Yahoo Slurp robots.txt wildcard support
Search engine crawler Yahoo! Slurp is without a doubt the most active spider when it comes to hitting your robots.txt files. The search engine was also famous for misinterpreting web site architecture, print files and session ids for a while.
Wildcard directive specifications example:
- Removing session id’s which cause duplicate page indexing and eventually filters selected page: Disallow: /*?sessionid
- Prevent from crawling print pages, PDF exports and the like: Disallow: /*_print*.html
- Use of the $ directive at the end of URL’s, to prevent the crawler from considering them as prefix instead. For example, Disallow: /*.pdf$ will prevent from indexing files ending in “pdf” throughout your site. Without the “$”, Yahoo slurp would simply disregard all files containing “pdf” in their path.
Not really a breakthrough but not necessarily a gadget either, some companies might find the Yahoo Slurp Wildcards useful to protect clients and internal confidential information.

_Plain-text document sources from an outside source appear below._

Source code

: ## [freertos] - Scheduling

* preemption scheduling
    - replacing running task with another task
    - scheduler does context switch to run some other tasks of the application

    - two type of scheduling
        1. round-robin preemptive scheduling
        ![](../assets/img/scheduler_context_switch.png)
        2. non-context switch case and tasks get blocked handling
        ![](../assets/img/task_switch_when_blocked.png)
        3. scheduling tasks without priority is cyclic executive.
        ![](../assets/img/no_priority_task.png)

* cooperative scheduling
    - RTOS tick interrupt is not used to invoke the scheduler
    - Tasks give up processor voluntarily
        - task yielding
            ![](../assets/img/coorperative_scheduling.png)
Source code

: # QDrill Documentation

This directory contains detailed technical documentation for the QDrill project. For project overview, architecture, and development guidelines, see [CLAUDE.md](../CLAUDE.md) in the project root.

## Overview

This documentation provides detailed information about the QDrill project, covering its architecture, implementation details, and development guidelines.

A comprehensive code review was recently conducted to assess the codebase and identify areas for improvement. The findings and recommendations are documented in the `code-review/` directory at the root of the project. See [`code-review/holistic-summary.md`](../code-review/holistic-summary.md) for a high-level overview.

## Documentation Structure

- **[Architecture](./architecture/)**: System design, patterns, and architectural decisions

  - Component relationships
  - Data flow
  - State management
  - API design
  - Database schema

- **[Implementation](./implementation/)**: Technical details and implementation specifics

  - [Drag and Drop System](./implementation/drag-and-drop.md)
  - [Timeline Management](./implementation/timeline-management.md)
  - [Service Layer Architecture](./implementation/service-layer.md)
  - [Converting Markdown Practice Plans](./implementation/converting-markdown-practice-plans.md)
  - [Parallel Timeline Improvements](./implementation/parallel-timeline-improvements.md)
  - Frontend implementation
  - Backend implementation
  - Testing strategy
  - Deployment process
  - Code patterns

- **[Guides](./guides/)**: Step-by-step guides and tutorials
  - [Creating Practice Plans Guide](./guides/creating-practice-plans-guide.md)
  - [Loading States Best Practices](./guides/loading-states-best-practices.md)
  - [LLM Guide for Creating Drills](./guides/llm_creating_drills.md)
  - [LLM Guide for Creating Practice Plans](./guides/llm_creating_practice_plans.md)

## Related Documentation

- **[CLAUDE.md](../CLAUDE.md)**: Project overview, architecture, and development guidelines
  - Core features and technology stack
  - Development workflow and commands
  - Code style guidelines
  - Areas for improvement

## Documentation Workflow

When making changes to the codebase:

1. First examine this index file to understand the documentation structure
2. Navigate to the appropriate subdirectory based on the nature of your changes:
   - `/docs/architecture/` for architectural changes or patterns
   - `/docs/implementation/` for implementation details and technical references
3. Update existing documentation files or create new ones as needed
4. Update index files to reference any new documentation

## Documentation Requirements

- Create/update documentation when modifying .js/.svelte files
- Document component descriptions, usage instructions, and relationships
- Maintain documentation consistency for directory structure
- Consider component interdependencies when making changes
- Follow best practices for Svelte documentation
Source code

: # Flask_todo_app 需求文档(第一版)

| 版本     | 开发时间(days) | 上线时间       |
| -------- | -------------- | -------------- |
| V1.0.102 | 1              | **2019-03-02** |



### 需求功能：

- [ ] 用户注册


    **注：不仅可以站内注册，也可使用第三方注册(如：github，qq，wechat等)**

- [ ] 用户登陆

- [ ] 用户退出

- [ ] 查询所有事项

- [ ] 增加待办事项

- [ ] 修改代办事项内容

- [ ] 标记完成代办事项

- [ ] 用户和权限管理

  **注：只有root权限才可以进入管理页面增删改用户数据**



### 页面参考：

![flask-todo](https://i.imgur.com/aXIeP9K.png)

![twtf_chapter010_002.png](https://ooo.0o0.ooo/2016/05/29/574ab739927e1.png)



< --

This new feature comes only a few months after upgrading their crawler, and launching new tools such as the site explorer and arguably tends to confirm that the Sunnyvale Company wants to improve its communication with the webmaster community. Such strategy has always been successful for Mountain View based company Google. It is doubtful that Yahoo would generate similar enthousiasm though but their improved communication and new webmaster oriented tools and upgrades are always welcome anyway.